Records from a collection
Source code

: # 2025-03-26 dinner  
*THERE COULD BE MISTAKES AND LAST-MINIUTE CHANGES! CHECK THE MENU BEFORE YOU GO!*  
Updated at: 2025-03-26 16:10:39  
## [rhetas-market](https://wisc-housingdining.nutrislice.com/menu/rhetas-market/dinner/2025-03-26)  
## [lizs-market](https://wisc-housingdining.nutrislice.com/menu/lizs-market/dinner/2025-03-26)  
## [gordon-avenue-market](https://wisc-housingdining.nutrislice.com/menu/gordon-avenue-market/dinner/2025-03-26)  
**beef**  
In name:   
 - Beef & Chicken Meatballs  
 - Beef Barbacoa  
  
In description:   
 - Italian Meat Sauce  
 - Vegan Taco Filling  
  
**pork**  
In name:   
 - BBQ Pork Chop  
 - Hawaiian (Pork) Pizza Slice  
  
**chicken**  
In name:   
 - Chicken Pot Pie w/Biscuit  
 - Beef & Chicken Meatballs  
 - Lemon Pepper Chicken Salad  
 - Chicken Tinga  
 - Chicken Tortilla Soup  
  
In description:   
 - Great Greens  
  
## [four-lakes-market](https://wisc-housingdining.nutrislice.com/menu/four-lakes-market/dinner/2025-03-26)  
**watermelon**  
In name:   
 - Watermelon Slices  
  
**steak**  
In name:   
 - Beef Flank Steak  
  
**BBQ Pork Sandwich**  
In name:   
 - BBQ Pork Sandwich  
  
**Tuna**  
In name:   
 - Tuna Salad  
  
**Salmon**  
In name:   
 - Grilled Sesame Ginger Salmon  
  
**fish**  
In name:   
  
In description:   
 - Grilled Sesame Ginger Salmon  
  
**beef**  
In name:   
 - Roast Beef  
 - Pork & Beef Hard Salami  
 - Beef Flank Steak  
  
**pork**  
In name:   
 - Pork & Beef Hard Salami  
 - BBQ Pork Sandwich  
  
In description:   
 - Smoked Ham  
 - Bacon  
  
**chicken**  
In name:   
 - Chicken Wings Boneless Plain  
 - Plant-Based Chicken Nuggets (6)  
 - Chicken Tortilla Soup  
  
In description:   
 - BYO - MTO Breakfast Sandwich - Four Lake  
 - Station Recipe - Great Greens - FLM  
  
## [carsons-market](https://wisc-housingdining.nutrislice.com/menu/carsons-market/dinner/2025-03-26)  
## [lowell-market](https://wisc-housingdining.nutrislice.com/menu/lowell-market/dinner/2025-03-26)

---

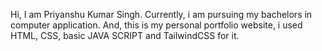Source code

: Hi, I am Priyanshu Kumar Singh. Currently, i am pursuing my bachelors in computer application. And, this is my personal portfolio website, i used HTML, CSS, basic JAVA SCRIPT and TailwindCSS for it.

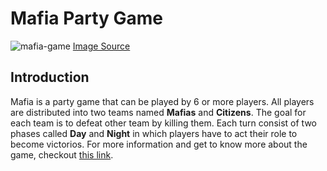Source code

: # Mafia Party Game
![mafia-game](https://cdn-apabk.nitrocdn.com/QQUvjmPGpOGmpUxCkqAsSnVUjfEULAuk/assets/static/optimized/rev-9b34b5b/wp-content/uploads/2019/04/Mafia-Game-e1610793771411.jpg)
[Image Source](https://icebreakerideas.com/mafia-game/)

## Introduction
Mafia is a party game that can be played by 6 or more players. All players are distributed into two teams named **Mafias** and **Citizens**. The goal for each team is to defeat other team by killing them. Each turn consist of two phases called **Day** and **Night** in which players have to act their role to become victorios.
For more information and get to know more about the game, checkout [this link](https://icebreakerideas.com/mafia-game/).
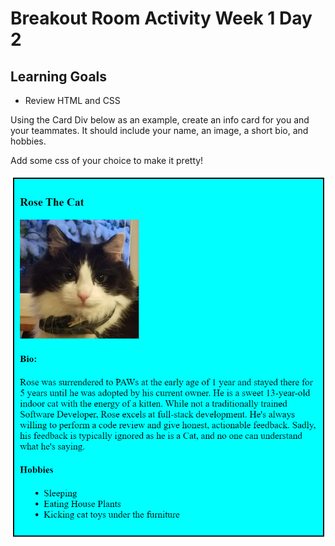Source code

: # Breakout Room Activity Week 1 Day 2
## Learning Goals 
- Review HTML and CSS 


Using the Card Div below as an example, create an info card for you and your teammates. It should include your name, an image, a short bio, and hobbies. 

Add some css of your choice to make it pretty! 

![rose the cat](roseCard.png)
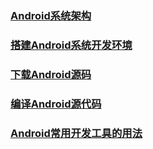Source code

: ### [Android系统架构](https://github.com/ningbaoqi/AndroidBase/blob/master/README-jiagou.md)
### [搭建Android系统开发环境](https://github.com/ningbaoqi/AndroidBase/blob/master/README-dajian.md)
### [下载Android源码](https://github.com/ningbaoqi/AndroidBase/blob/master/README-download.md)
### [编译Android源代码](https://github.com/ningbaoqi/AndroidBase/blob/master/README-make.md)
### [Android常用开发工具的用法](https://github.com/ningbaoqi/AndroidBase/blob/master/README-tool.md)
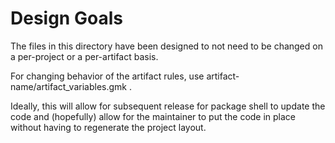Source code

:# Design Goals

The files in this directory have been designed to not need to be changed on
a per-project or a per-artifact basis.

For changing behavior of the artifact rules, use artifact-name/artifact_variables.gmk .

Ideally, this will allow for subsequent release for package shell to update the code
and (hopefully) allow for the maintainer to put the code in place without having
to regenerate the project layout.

...

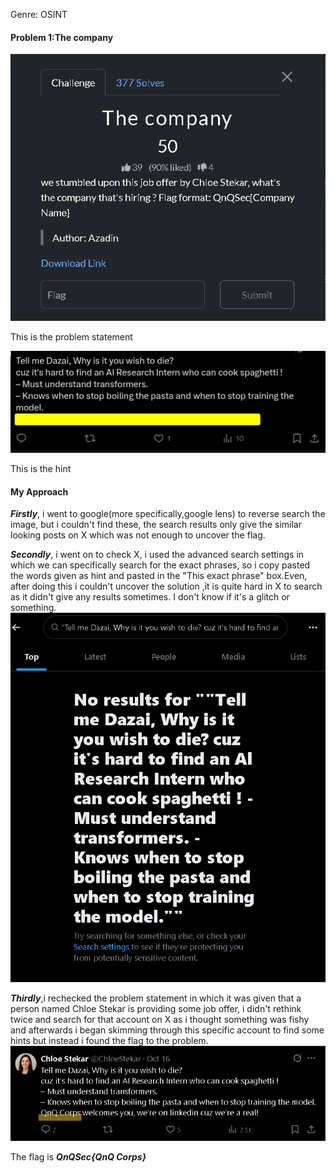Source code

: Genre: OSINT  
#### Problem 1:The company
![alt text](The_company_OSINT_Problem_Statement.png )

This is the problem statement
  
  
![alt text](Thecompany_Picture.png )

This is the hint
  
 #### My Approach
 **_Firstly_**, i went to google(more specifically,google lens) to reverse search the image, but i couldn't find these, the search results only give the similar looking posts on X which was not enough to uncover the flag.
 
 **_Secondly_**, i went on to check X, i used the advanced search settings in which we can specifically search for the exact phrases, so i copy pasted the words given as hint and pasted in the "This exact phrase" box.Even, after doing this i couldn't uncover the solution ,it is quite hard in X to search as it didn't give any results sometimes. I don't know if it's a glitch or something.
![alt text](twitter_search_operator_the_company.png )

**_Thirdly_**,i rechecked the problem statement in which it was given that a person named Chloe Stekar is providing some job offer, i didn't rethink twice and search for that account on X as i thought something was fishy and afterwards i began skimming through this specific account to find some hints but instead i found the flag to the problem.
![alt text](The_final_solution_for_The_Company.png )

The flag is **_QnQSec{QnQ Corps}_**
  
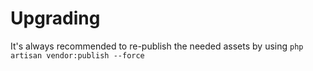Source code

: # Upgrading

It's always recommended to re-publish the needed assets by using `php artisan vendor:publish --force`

__Required work__: The copy should hold only the lines from the one with "to the problem." through the one with "It's always recommended", exactly as they stand above. Leave out the pictures.

__Solution to this exercise__:
**_Thirdly_**,i rechecked the problem statement in which it was given that a person named Chloe Stekar is providing some job offer, i didn't rethink twice and search for that account on X as i thought something was fishy and afterwards i began skimming through this specific account to find some hints but instead i found the flag to the problem.
![alt text](The_final_solution_for_The_Company.png )

The flag is **_QnQSec{QnQ Corps}_**
  
Source code

: # Upgrading

It's always recommended to re-publish the needed assets by using `php artisan vendor:publish --force`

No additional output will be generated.